- **ASSIGNMENT**
Find the line holding "## Requisitos Previos" in the entries below. Give it again exactly, along with every line after it up to and including the line holding "3. **Copiar el archivo de configuración**".
────
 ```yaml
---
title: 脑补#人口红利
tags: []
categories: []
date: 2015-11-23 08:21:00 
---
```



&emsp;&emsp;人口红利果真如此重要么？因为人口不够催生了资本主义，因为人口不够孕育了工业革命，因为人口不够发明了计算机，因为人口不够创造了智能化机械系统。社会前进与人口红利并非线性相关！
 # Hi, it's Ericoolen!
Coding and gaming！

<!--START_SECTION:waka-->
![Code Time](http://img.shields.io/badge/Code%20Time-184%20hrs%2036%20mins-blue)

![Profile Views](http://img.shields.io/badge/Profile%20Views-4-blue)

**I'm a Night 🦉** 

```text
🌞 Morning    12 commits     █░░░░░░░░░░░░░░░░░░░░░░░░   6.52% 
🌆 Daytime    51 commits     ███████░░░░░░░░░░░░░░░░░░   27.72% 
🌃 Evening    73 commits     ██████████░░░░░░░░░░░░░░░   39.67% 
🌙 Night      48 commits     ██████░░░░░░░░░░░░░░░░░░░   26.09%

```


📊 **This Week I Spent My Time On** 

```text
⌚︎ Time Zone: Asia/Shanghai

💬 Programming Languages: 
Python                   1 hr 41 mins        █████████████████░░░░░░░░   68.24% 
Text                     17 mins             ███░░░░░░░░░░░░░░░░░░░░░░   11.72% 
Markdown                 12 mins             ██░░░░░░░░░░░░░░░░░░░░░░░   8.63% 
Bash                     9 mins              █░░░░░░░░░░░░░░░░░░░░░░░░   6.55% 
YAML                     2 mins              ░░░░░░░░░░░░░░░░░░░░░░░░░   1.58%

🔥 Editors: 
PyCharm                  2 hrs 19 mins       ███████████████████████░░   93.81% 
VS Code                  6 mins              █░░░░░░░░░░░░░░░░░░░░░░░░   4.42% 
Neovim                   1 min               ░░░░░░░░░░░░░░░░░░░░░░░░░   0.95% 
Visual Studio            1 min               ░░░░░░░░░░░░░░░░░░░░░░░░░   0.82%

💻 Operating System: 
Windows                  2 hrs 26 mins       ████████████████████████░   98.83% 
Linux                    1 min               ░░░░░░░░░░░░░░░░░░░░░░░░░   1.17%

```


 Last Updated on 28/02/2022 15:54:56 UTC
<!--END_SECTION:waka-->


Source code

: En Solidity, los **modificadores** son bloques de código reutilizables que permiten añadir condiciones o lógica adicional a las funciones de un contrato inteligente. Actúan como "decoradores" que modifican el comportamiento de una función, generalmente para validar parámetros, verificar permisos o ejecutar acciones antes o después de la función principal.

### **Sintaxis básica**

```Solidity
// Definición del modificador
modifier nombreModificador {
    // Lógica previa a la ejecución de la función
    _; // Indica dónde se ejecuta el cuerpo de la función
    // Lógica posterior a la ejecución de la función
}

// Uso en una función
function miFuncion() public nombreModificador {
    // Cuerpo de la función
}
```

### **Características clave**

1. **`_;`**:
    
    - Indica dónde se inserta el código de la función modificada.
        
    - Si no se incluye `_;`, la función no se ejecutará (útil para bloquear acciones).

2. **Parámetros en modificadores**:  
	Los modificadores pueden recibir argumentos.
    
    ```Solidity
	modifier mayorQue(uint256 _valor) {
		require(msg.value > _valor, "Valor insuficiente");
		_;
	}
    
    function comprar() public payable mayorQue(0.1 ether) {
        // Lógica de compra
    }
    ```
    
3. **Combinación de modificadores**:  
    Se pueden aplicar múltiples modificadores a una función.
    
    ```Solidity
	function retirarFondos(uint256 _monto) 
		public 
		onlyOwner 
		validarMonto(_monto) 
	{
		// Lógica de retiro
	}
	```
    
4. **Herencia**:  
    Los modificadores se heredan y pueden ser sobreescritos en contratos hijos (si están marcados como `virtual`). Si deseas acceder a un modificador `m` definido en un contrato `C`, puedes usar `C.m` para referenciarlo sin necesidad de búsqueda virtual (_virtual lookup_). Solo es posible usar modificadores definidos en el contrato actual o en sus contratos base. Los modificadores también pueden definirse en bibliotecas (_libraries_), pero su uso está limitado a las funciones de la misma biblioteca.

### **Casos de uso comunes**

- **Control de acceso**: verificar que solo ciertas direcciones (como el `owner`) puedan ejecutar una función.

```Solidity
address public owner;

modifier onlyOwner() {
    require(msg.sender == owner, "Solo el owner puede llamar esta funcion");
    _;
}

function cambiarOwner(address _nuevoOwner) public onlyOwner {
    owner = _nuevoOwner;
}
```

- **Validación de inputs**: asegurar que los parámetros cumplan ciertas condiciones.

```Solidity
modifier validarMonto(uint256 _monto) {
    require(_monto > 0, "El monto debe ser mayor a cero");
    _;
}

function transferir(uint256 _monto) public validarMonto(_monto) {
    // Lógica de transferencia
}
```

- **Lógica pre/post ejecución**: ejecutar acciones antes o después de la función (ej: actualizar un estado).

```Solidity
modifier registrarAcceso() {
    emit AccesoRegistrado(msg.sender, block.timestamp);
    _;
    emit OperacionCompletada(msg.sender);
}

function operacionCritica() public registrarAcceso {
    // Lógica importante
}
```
────
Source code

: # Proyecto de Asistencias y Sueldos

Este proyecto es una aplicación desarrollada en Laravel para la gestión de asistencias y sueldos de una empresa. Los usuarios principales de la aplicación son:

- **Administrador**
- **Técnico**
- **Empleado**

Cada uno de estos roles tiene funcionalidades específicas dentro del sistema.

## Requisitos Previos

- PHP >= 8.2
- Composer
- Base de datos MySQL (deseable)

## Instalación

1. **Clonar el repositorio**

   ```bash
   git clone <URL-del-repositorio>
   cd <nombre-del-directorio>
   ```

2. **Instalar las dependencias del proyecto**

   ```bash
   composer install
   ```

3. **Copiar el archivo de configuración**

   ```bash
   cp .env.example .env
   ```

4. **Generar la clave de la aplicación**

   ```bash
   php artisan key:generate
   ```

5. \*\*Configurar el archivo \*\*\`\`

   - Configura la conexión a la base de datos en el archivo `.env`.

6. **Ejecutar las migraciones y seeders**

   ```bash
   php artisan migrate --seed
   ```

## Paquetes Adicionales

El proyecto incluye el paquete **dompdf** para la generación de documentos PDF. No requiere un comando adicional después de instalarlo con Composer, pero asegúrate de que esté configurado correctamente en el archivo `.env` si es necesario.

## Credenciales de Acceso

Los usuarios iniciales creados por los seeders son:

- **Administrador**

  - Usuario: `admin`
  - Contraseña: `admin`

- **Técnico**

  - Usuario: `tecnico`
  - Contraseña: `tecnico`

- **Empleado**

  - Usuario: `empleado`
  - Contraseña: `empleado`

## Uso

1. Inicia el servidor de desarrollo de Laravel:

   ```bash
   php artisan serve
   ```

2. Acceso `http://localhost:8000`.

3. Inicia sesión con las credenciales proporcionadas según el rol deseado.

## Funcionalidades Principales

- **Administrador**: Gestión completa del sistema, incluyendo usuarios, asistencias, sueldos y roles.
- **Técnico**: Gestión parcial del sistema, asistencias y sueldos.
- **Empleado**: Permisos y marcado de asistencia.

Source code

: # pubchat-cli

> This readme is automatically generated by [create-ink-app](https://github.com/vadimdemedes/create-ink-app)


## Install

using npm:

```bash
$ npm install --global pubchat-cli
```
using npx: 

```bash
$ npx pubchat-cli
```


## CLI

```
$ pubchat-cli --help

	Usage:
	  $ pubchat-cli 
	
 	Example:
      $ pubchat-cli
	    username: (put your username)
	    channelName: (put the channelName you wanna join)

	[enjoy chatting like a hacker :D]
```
────
- **TASK ANSWER**
## Requisitos Previos

- PHP >= 8.2
- Composer
- Base de datos MySQL (deseable)

## Instalación

1. **Clonar el repositorio**

   ```bash
   git clone <URL-del-repositorio>
   cd <nombre-del-directorio>
   ```

2. **Instalar las dependencias del proyecto**

   ```bash
   composer install
   ```

3. **Copiar el archivo de configuración**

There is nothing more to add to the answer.